* DESCRIPTION OF THE TASK *
Nothing in the listing should be altered when it is copied, and no picture goes into the copy.

* INPUT DATA *
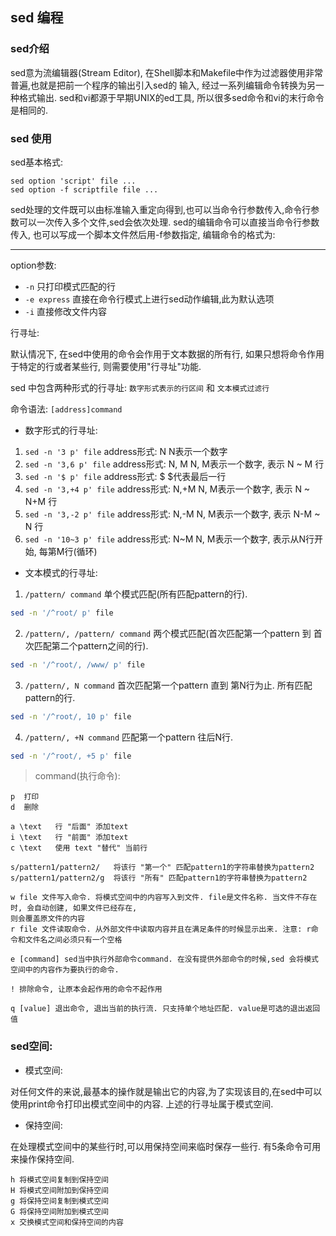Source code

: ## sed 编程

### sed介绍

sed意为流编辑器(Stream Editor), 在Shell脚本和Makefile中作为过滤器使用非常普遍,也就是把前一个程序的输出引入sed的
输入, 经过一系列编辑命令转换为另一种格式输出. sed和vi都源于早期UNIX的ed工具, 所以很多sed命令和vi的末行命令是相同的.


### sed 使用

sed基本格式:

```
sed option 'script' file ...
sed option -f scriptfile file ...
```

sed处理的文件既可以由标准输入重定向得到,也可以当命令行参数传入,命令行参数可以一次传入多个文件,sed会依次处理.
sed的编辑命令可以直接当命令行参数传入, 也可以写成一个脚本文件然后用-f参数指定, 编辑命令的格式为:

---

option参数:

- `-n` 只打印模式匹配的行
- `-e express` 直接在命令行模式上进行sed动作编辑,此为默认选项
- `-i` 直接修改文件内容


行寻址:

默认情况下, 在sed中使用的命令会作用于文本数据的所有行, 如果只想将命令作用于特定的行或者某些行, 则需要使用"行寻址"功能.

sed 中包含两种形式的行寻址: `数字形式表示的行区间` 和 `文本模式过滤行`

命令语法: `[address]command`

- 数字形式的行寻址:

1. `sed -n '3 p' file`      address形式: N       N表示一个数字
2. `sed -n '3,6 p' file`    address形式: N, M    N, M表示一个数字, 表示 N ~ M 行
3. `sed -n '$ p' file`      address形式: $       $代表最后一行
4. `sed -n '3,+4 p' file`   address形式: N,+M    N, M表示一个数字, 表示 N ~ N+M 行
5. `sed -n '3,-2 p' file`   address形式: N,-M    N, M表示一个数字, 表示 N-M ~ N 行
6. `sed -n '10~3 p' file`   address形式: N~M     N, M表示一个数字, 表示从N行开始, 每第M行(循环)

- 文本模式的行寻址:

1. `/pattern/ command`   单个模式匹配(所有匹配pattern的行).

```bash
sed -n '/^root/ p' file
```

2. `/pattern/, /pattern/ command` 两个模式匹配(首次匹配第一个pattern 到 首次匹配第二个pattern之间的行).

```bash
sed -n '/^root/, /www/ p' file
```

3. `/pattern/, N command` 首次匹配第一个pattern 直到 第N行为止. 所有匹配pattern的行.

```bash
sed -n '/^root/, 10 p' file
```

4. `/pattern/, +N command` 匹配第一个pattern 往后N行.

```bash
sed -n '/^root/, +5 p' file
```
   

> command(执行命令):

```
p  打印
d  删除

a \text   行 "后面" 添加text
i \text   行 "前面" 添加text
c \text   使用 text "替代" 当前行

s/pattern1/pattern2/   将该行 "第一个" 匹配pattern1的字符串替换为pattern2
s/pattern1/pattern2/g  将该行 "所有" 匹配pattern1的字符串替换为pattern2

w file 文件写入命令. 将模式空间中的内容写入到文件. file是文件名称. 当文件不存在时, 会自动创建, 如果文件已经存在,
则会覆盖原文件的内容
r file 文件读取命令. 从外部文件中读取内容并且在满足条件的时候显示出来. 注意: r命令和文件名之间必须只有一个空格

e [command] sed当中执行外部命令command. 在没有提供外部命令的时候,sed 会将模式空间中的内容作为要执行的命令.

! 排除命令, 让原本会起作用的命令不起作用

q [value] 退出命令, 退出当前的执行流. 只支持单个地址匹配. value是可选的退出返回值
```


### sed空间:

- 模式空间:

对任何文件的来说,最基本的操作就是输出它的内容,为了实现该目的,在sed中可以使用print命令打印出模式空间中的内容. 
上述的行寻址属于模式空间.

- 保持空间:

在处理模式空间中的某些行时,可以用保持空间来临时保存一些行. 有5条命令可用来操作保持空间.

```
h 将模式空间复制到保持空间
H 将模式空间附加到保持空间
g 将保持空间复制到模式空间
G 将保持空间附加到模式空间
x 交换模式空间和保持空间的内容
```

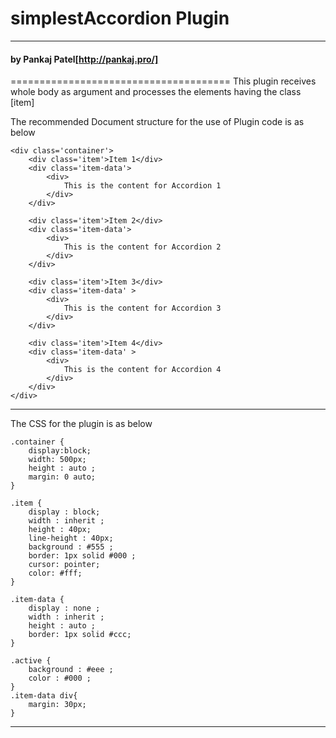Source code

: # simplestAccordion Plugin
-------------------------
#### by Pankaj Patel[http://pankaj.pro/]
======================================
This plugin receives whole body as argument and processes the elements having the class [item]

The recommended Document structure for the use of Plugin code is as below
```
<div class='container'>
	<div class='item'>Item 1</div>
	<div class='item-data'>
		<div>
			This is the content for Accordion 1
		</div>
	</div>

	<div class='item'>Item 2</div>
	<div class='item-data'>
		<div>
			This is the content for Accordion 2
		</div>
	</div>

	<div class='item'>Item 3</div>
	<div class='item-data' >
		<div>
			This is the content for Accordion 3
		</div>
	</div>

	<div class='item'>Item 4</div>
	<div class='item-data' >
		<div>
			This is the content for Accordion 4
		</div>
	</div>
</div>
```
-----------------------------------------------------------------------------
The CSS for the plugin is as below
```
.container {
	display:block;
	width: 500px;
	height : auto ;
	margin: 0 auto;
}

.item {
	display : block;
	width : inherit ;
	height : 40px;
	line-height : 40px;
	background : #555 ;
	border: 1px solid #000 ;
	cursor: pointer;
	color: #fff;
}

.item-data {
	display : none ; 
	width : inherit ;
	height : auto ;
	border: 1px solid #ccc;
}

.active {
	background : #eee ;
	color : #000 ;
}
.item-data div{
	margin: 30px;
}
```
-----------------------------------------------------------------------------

* YOUR RESPONSE *
Source code

: ## sed 编程

### sed介绍

sed意为流编辑器(Stream Editor), 在Shell脚本和Makefile中作为过滤器使用非常普遍,也就是把前一个程序的输出引入sed的
输入, 经过一系列编辑命令转换为另一种格式输出. sed和vi都源于早期UNIX的ed工具, 所以很多sed命令和vi的末行命令是相同的.


### sed 使用

sed基本格式:

```
sed option 'script' file ...
sed option -f scriptfile file ...
```

sed处理的文件既可以由标准输入重定向得到,也可以当命令行参数传入,命令行参数可以一次传入多个文件,sed会依次处理.
sed的编辑命令可以直接当命令行参数传入, 也可以写成一个脚本文件然后用-f参数指定, 编辑命令的格式为:

---

option参数:

- `-n` 只打印模式匹配的行
- `-e express` 直接在命令行模式上进行sed动作编辑,此为默认选项
- `-i` 直接修改文件内容


行寻址:

默认情况下, 在sed中使用的命令会作用于文本数据的所有行, 如果只想将命令作用于特定的行或者某些行, 则需要使用"行寻址"功能.

sed 中包含两种形式的行寻址: `数字形式表示的行区间` 和 `文本模式过滤行`

命令语法: `[address]command`

- 数字形式的行寻址:

1. `sed -n '3 p' file`      address形式: N       N表示一个数字
2. `sed -n '3,6 p' file`    address形式: N, M    N, M表示一个数字, 表示 N ~ M 行
3. `sed -n '$ p' file`      address形式: $       $代表最后一行
4. `sed -n '3,+4 p' file`   address形式: N,+M    N, M表示一个数字, 表示 N ~ N+M 行
5. `sed -n '3,-2 p' file`   address形式: N,-M    N, M表示一个数字, 表示 N-M ~ N 行
6. `sed -n '10~3 p' file`   address形式: N~M     N, M表示一个数字, 表示从N行开始, 每第M行(循环)

- 文本模式的行寻址:

1. `/pattern/ command`   单个模式匹配(所有匹配pattern的行).

```bash
sed -n '/^root/ p' file
```

2. `/pattern/, /pattern/ command` 两个模式匹配(首次匹配第一个pattern 到 首次匹配第二个pattern之间的行).

```bash
sed -n '/^root/, /www/ p' file
```

3. `/pattern/, N command` 首次匹配第一个pattern 直到 第N行为止. 所有匹配pattern的行.

```bash
sed -n '/^root/, 10 p' file
```

4. `/pattern/, +N command` 匹配第一个pattern 往后N行.

```bash
sed -n '/^root/, +5 p' file
```
   

> command(执行命令):

```
p  打印
d  删除

a \text   行 "后面" 添加text
i \text   行 "前面" 添加text
c \text   使用 text "替代" 当前行

s/pattern1/pattern2/   将该行 "第一个" 匹配pattern1的字符串替换为pattern2
s/pattern1/pattern2/g  将该行 "所有" 匹配pattern1的字符串替换为pattern2

w file 文件写入命令. 将模式空间中的内容写入到文件. file是文件名称. 当文件不存在时, 会自动创建, 如果文件已经存在,
则会覆盖原文件的内容
r file 文件读取命令. 从外部文件中读取内容并且在满足条件的时候显示出来. 注意: r命令和文件名之间必须只有一个空格

e [command] sed当中执行外部命令command. 在没有提供外部命令的时候,sed 会将模式空间中的内容作为要执行的命令.

! 排除命令, 让原本会起作用的命令不起作用

q [value] 退出命令, 退出当前的执行流. 只支持单个地址匹配. value是可选的退出返回值
```


### sed空间:

- 模式空间:

对任何文件的来说,最基本的操作就是输出它的内容,为了实现该目的,在sed中可以使用print命令打印出模式空间中的内容. 
上述的行寻址属于模式空间.

- 保持空间:

在处理模式空间中的某些行时,可以用保持空间来临时保存一些行. 有5条命令可用来操作保持空间.

```
h 将模式空间复制到保持空间
H 将模式空间附加到保持空间
g 将保持空间复制到模式空间
G 将保持空间附加到模式空间
x 交换模式空间和保持空间的内容
```

Source code

: # simplestAccordion Plugin
-------------------------
#### by Pankaj Patel[http://pankaj.pro/]
======================================
This plugin receives whole body as argument and processes the elements having the class [item]

The recommended Document structure for the use of Plugin code is as below
```
<div class='container'>
	<div class='item'>Item 1</div>
	<div class='item-data'>
		<div>
			This is the content for Accordion 1
		</div>
	</div>

	<div class='item'>Item 2</div>
	<div class='item-data'>
		<div>
			This is the content for Accordion 2
		</div>
	</div>

	<div class='item'>Item 3</div>
	<div class='item-data' >
		<div>
			This is the content for Accordion 3
		</div>
	</div>

	<div class='item'>Item 4</div>
	<div class='item-data' >
		<div>
			This is the content for Accordion 4
		</div>
	</div>
</div>
```
-----------------------------------------------------------------------------
The CSS for the plugin is as below
```
.container {
	display:block;
	width: 500px;
	height : auto ;
	margin: 0 auto;
}

.item {
	display : block;
	width : inherit ;
	height : 40px;
	line-height : 40px;
	background : #555 ;
	border: 1px solid #000 ;
	cursor: pointer;
	color: #fff;
}

.item-data {
	display : none ; 
	width : inherit ;
	height : auto ;
	border: 1px solid #ccc;
}

.active {
	background : #eee ;
	color : #000 ;
}
.item-data div{
	margin: 30px;
}
```
-----------------------------------------------------------------------------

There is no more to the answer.